Bien sûr, il y a des rayons de soleil dans cet album. Ce sont par exemple déconnecté, dans ma tête, est-ce que je l’aime ? et surtout le superbe muercilago. Mais force est de le constater : tous ces morceaux sont teintés d’une réelle peine dans les paroles.
Quelques exemples pour en faire foi : « Je sais toujours pas aimer, mourir foudroyé y a pas plus beau » (déconnecté), « La tristesse j’la cultive pas, j’la cueille/ […] La tête haute même si j’meurs noyé / Des années qu’j’perds mes meilleures années » (dans ma tête).
« Peur de quoi ? J’ai vu les recoins d’ma tête et les murs avaient moisi »
muercilago, in baiser, 2023.
C’est presque impossible de synthétiser toutes les traces de cette mélancolie sur le disque, tant elle imprègne chaque ligne, chaque pensée.
Comme Booba, Wallace a « le démon des images » (Thomas A. Ravier, « Booba ou le démon des images », La Nouvelle revue française, n°567, 2003, pp.37-56), et les siennes suintent la douleur, le spleen, la froideur. Pas un élément qui n’échappe totalement à ce voile neurasthénique qu’il appose sur sa musique. C’est cela, le ciment de baiser : la tristesse et la violence de sa plume. Et rien n’incarne plus cela que le premier morceau, çalavie, où l’écriture et la production se marient dans un titre glaçant et sans pitié.

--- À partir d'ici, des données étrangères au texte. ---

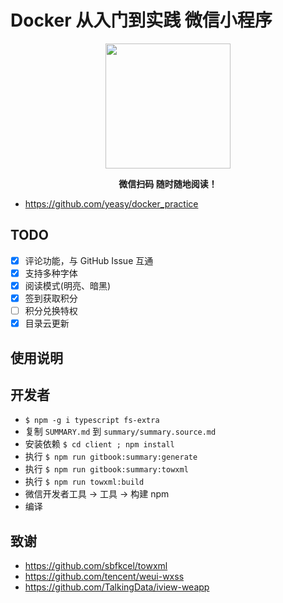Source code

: # Docker 从入门到实践 微信小程序

<p align="center">
<img width="200" src="https://user-images.githubusercontent.com/16733187/49682252-3ac4c500-faec-11e8-86ab-eafe0139be6b.jpg">
</p>

<p align="center"><strong>微信扫码 随时随地阅读！</strong></p>

- https://github.com/yeasy/docker_practice

## TODO

- [x] 评论功能，与 GitHub Issue 互通
- [x] 支持多种字体
- [x] 阅读模式(明亮、暗黑)
- [x] 签到获取积分
- [ ] 积分兑换特权
- [x] 目录云更新

## 使用说明

## 开发者

- `$ npm -g i typescript fs-extra`
- 复制 `SUMMARY.md` 到 `summary/summary.source.md`
- 安装依赖 `$ cd client ; npm install`
- 执行 `$ npm run gitbook:summary:generate`
- 执行 `$ npm run gitbook:summary:towxml`
- 执行 `$ npm run towxml:build`
- 微信开发者工具 -> 工具 -> 构建 npm
- 编译

## 致谢

- https://github.com/sbfkcel/towxml
- https://github.com/tencent/weui-wxss
- https://github.com/TalkingData/iview-weapp
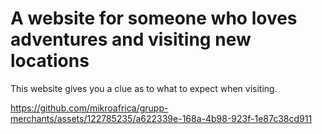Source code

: # A website for someone who loves adventures and visiting new locations

This website gives you a clue as to what to expect when visiting.


https://github.com/mikroafrica/grupp-merchants/assets/122785235/a622339e-168a-4b98-923f-1e87c38cd911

C’est pas chez moi ici, même dans l’métro j’caille
Bientôt j’die et tout c’sera passé comme prévu
Ils verront jamais le futur comme j’l’ai vu
Au début, j’ai cru qu’j’allais tout foirer comme d’hab’
Mais j’suis cramé, batterie est faible dans l’portable
Si on avait des ailes, on volerait au milieu d’la tornade, c’est normal
Les souvenirs ont fané, elle m’demandait comment j’allais, j’lui ai répondu qu’j’étais triste comme d’hab’, c’est normal
Le jour où j’aurai gagné, papy sera loin, ça y est
çalavie, in baiser, 2023.
C’est l’introduction, mais ça pourrait presque en être aussi la conclusion, tant ce morceau incarne tout ce que Wallace Cleaver fait de mieux. Images atypiques, énergie du désespoir, écriture moderne : tout y est.
C’est assurément un des morceaux les plus importants de sa discographie, introduisant un album qui l’est tout autant.
Si ce disque est signé Wallace Cleaver, il aurait aussi pu porter comme nom d’auteur Léo (le vrai prénom du rappeur), tant il donne l’impression d’être personnel. Plus encore que son aîné Cauchemar, baiser dit quasiment tout de ce qu’est Wallace Cleaver, en tant qu’artiste et peut-être aussi en tant qu’homme.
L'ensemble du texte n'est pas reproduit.